2016-10-14 Thread Jerin Jacob
On Thu, Oct 13, 2016 at 11:14:38PM -0500, Bill Fischofer wrote:
> Hi Jerin,

Hi Bill,

Thanks for the review.

[snip]
> > + * If the device init operation is successful, the correspondence between
> > + * the device identifier assigned to the new device and its associated
> > + * *rte_event_dev* structure is effectively registered.
> > + * Otherwise, both the *rte_event_dev* structure and the device
> > identifier are
> > + * freed.
> > + *
> > + * The functions exported by the application Event API to setup a device
> > + * designated by its device identifier must be invoked in the following
> > order:
> > + * - rte_event_dev_configure()
> > + * - rte_event_queue_setup()
> > + * - rte_event_port_setup()
> > + * - rte_event_port_link()
> > + * - rte_event_dev_start()
> > + *
> > + * Then, the application can invoke, in any order, the functions
> > + * exported by the Event API to schedule events, dequeue events, enqueue
> > events,
> > + * change event queue(s) to event port [un]link establishment and so on.
> > + *
> > + * Application may use rte_event_[queue/port]_default_conf_get() to get
> > the
> > + * default configuration to set up an event queue or event port by
> > + * overriding few default values.
> > + *
> > + * If the application wants to change the configuration (i.e. call
> > + * rte_event_dev_configure(), rte_event_queue_setup(), or
> > + * rte_event_port_setup()), it must call rte_event_dev_stop() first to
> > stop the
> > + * device and then do the reconfiguration before calling
> > rte_event_dev_start()
> > + * again.
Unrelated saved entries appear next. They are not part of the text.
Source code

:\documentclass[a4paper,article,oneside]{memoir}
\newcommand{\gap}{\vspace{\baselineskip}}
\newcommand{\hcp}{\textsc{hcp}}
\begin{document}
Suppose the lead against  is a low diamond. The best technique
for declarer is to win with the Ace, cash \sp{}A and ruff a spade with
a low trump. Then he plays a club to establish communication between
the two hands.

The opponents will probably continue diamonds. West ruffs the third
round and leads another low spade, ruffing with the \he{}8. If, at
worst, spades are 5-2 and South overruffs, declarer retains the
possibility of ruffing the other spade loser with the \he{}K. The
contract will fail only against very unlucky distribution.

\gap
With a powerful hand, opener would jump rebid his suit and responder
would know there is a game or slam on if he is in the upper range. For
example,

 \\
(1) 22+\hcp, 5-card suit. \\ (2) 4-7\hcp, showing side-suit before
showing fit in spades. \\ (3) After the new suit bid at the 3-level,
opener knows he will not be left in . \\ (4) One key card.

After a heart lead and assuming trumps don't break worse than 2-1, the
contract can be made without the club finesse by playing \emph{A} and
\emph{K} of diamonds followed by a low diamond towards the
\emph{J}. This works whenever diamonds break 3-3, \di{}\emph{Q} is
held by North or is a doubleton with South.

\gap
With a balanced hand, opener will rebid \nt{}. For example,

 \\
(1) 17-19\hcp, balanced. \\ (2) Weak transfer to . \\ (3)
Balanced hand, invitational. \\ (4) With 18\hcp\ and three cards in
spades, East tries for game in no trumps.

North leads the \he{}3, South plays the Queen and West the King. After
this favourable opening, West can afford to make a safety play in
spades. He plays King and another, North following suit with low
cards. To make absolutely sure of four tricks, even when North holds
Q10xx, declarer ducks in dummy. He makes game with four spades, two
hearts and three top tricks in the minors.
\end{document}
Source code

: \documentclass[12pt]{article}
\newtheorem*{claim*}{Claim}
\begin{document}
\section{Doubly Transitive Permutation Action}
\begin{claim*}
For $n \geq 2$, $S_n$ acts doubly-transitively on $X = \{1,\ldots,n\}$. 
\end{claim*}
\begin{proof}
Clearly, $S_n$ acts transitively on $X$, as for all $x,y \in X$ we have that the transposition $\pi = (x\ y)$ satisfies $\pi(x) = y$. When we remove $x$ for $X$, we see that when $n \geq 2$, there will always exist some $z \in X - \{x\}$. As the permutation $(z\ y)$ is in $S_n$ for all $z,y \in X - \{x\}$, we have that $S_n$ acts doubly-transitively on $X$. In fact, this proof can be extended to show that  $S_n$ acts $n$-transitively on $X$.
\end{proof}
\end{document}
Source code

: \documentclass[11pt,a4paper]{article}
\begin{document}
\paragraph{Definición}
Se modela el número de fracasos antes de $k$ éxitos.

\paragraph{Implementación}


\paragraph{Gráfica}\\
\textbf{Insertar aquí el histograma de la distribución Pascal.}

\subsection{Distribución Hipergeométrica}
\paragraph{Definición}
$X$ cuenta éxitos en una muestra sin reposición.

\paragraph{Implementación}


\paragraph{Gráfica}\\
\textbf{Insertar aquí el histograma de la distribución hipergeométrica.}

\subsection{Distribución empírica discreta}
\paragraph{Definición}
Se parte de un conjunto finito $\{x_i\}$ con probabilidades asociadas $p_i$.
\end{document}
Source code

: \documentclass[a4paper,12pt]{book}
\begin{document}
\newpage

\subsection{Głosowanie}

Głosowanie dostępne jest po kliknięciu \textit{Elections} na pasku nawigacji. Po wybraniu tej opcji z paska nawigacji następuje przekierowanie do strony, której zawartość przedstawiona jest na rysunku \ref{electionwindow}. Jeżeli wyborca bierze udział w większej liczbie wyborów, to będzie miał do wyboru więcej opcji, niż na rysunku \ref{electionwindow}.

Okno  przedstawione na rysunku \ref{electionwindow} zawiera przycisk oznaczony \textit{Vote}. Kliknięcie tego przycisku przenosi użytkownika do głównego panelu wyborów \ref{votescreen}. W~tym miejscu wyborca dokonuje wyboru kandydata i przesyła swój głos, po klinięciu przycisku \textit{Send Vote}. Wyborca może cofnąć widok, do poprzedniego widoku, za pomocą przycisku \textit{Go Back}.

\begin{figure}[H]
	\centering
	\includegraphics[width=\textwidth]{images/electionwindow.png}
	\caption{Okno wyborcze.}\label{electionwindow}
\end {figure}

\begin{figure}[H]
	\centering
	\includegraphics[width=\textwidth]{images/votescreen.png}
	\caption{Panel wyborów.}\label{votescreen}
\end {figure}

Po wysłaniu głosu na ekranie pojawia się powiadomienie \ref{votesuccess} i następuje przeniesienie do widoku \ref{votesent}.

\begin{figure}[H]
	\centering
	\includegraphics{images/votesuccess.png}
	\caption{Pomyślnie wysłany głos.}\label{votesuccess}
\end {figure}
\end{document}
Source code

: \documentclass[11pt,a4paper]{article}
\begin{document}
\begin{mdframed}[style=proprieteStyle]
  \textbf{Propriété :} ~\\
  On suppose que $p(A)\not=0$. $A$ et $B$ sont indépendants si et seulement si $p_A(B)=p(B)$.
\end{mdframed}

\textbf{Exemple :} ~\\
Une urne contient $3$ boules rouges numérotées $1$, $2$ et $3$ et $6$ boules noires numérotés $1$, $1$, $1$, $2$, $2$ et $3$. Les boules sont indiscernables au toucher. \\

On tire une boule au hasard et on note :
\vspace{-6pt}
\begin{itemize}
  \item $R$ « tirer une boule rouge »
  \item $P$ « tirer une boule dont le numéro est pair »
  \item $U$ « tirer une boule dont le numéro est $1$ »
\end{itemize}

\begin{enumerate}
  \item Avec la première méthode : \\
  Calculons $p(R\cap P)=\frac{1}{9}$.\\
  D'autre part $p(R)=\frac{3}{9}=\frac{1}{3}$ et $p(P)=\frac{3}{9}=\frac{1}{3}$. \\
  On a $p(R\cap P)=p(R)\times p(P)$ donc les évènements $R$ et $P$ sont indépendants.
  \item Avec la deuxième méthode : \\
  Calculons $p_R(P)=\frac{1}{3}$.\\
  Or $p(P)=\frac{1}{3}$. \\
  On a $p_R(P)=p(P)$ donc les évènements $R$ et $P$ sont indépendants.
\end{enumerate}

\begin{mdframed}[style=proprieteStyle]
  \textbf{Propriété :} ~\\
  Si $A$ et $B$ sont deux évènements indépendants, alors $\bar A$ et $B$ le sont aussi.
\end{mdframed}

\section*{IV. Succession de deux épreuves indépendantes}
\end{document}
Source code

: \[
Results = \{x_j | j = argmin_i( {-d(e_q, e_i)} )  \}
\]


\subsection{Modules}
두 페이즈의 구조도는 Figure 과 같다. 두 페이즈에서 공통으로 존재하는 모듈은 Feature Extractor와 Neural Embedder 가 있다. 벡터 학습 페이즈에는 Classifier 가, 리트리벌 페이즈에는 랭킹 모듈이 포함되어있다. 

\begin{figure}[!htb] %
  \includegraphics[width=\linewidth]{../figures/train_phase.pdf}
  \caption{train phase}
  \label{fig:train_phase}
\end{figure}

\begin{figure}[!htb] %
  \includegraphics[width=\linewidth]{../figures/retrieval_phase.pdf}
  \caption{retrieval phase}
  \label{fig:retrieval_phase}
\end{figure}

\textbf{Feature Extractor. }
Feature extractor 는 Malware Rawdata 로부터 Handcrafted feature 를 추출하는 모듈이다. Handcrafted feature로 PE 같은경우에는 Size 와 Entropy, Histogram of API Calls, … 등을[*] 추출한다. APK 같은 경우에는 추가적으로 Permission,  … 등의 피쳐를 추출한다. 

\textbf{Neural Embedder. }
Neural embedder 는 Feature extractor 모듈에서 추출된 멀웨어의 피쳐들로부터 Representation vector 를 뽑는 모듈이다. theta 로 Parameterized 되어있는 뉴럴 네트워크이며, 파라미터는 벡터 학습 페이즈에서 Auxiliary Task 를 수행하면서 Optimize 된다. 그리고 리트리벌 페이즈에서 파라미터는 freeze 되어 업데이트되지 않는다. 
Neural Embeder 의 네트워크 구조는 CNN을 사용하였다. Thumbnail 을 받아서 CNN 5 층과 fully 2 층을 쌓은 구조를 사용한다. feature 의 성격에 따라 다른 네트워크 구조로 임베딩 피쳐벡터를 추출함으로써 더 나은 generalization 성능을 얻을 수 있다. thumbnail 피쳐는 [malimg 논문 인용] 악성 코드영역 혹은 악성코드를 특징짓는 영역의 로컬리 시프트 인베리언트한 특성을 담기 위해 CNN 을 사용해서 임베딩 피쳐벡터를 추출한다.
The schedule, enqueue and dequeue functions should not be
> > invoked
> > + * when the device is stopped.
> >
> 
> Given this requirement, the question is what happens to events that are "in
> flight" at the time rte_event_dev_stop() is called? Is stop an asynchronous
> operation that quiesces the event _dev and allows in-flight events to drain
> from queues/ports prior to fully stopping, or is some sort of separate
> explicit quiesce mechanism required? If stop is synchronous and simply
> halts the event_dev, then how is an application to know if subsequent
> configure/setup calls would leave these pending events with no place to
> stand?
>

>From an application API perspective rte_event_dev_stop() is a synchronous 
>function.
If the stop has been called for re-configuring the number of queues, ports etc 
of
the device, then "in flight" entry preservation will be implementation defined.
else "in flight" entries will be preserved.

[snip]

> > +extern int
> > +rte_event_dev_socket_id(uint8_t dev_id);
> > +
> > +/* Event device capability bitmap flags */
> > +#define RTE_EVENT_DEV_CAP_QUEUE_QOS(1 << 0)
> > +/**< Event scheduling prioritization is based on the priority associated
> > with
> > + *  each event queue.
> > + *
> > + *  \see rte_event_queue_setup(), RTE_EVENT_QUEUE_PRIORITY_NORMAL
> > + */
> > +#define RTE_EVENT_DEV_CAP_EVENT_QOS(1 << 1)
> > +/**< Event scheduling prioritization is based on the priority associated
> > with
> > + *  each event. Priority of each event is supplied in *rte_event*
> > structure
> > + *  on each enqueue operation.
> > + *
> > + *  \see rte_event_enqueue()
> > + */
> > +
> > +/**
> > + * Event device information
> > + */
> > +struct rte_event_dev_info {
> > +   const char *driver_name;/**< Event driver name */
> > +   struct rte_pci_device *pci_dev; /**< PCI information */
> > +   uint32_t min_dequeue_wait_ns;
> > +   /**< Minimum supported global dequeue wait delay(ns) by this
> > device */
> > +   uint32_t max_dequeue_wait_ns;
> > +   /**< Maximum supported global dequeue wait delay(ns) by this
> > device */
> > +   uint32_t dequeue_wait_ns;
> >
> 
> Am I reading this correctly that there is no way to support an indefinite
> waiting capability? Or is this just saying that if a timed wait is
> performed there are min/max limits for the wait duration?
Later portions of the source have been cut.